Botucatu: suspeito morto em confronto com a polícia tem extensa folha de antecedentes

A Bigorna 03/08/2020 08:40:00 983 visualizações
# legenda: Casos de polícia

Ivan de Almeida, 29 anos, que foi morto na manhã do último dia 30 de julho, em Botucatu, apontado pela Polícia como suspeito envolvido na ação da quadrilha que causou pânico na Cidade, com explosões de bancos, incêndio em veículo em frente ao Batalhão da Polícia, e roubo de carros, que fez civis como reféns, invadiu e roubou lojas e fez diversos disparos, conta com uma extensa folha de antecedentes criminais.

A família e amigos negam o envolvimento do homem na ação da quadrilha.

Os documentos, que apontam que Ivan conta com prisões e condenações por crimes cometidos em Botucatu e também na cidade de Ibati, no Paraná, como porte ilegal de cartuchos de arma de fogo, furtos, desacato e destruição de patrimônio público.

Em 2010, no Paraná, aos 19 anos, Ivan de Almeida foi flagrado com três cartuchos de calibre 28. Quando foi colocado dentro da viatura policial, resistiu à prisão e desferiu chutes dentro do veículo, danificando a viatura. A arma não foi localizada. Por esse crime foi condenado há 2 anos de prisão.

No ano de 2015, em Botucatu, foi preso após causar danos na casa dos próprios pais, na Vila Real. Com a chegada da Guarda Civil Municipal, ele tentou fugir e quando não conseguiu iniciou ameaças e ofensas contra os agentes, como “guardas filhos da p…”, e agrediu um GCM com golpes com um pedaço de madeira, com pregos na ponta. O GCM ficou ferido. Dentro da viatura da GCM, Ivan causou danos ao patrimônio público. Por esse crime foi condenado há 7 meses de prisão.

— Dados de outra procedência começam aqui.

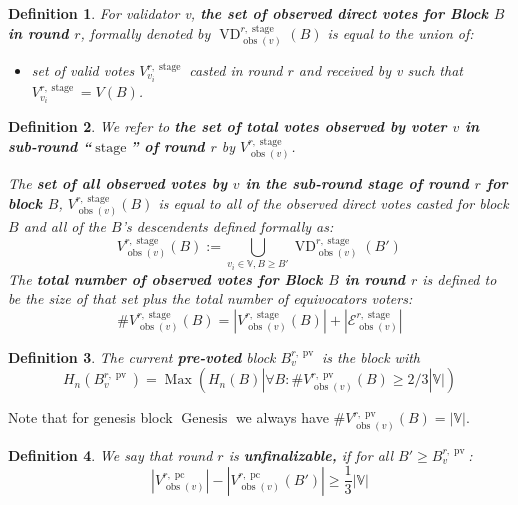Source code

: \documentclass{article}
\newcommand{\assign}{:=}
\newcommand{\nosymbol}{}
\newcommand{\tmop}[1]{\ensuremath{\operatorname{#1}}}
\newcommand{\tmstrong}[1]{\textbf{#1}}
\newcommand{\tmtextbf}[1]{{\bfseries{#1}}}
\newenvironment{itemizedot}{\begin{itemize} \renewcommand{\labelitemi}{$\bullet$}\renewcommand{\labelitemii}{$\bullet$}\renewcommand{\labelitemiii}{$\bullet$}\renewcommand{\labelitemiv}{$\bullet$}}{\end{itemize}}
\newtheorem{definition}{Definition}
\providecommand{\nosymbol}{}
\providecommand{\tmop}[1]{\ensuremath{\mathrm{#1}}}
\providecommand{\tmstrong}[1]{\tmtextbf{#1}}
\providecommand{\tmtextbf}[1]{\tmtextbf{#1}}
\newtheorem{definition}{Definition}
\begin{document}
\begin{definition}
  For validator v, {\tmstrong{the set of observed direct votes for Block $B$
  in round $r$}}, formally denoted by $\tmop{VD}^{r, \tmop{stage}}_{\tmop{obs}
  (v)}^{\nosymbol}_{\nosymbol} (B)$ is equal to the union of:
  \begin{itemizedot}
    \item set of valid votes $V^{r, \tmop{stage}}_{v_i}$ casted in round $r$
    and received by v such that $V^{r, \tmop{stage}}_{v_i} = V (B)$.
  \end{itemizedot}
\end{definition}

\begin{definition}
  We refer to {\tmstrong{the set of total votes observed by voter $v$ in
  sub-round ``$\tmop{stage}$'' of round $r$}} by {\tmstrong{$V^{r,
  \tmop{stage}}_{\tmop{obs} (v)}^{\nosymbol}_{\nosymbol}$}}.
  
  The {\tmstrong{set of all observed votes by $v$ in the sub-round stage of
  round $r$ for block $B$}}, {\tmstrong{$V^{r, \tmop{stage}}_{\tmop{obs} (v)}
  (B)$}} is equal to all of the observed direct votes casted for block $B$ and
  all of the $B$'s descendents defined formally as:
  \[ V^{r, \tmop{stage}}_{\tmop{obs} (v)} (B) \assign \bigcup_{v_i \in
     \mathbb{V}, B \geqslant B'} \tmop{VD}^{r, \tmop{stage}}_{\tmop{obs} (v)}
     (B')_{\nosymbol}^{\nosymbol}_{\nosymbol} \]
  The {\tmstrong{total number of observed votes for Block $B$ in round $r$}}
  is defined to be the size of that set plus the total number of equivocators
  voters:
  \[ \#V^{r, \tmop{stage}}_{\tmop{obs} (v)} (B) = |V^{r,
     \tmop{stage}}_{\tmop{obs} (v)} (B) | + | \mathcal{E}^{r,
     \tmop{stage}}_{\tmop{obs} (v)} | \]
\end{definition}

\begin{definition}
  The current {\tmstrong{pre-voted}} block $B^{r, \tmop{pv}}_v$ is the block
  with
  \[ H_n (B^{r, \tmop{pv}}_v) = \tmop{Max} (H_n (B) | \forall B :
     \#V_{\tmop{obs} (v)}^{r, \tmop{pv}} (B) \geqslant 2 / 3|\mathbb{V}|) \]
\end{definition}

Note that for genesis block $\tmop{Genesis}$ we always have $\#V_{\tmop{obs}
(v)}^{r, \tmop{pv}} (B) = | \mathbb{V} |$.

\begin{definition}
  We say that round $r$ is {\tmstrong{unfinalizable,}} if for all $B'
  \geqslant B_v^{r, \tmop{pv}}$:
  \[ |V^{r, \tmop{pc}}_{\tmop{obs} (v)} | - |V^{r, \tmop{pc}}_{\tmop{obs}
     (v)_{\nosymbol}} (B') | \geqslant \frac{1}{3} |\mathbb{V}| \]
\end{definition}
\end{document}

Em 2017, ele foi preso por furto contra um prédio da Secretaria Estadual de Saúde, na Vila Santana, em Botucatu. Ele invadiu o local, arrombou a porta e furtou um televisor de 42 polegadas. No Boletim de Ocorrência consta que ele confessou que iria trocar o aparelho por entorpecentes. Ivan foi condenado há 2 anos de prisão por este crime.

Em 2019, 20 dias após deixar a penitenciária pelo crime de furto contra o prédio da Secretaria de Saúde do Estado, Ivan foi preso novamente por furto, agora em uma residência na Rua Campos Salles, no Centro de Botucatu. Ele invadiu a casa e subtraiu uma televisão de 42 polegadas, objetos pessoais, como perfume, roupa e carregador de celular, e um cavaquinho. Ele foi localizado pela GCM escondendo os objetos na Vila Sônia e foi preso em flagrante.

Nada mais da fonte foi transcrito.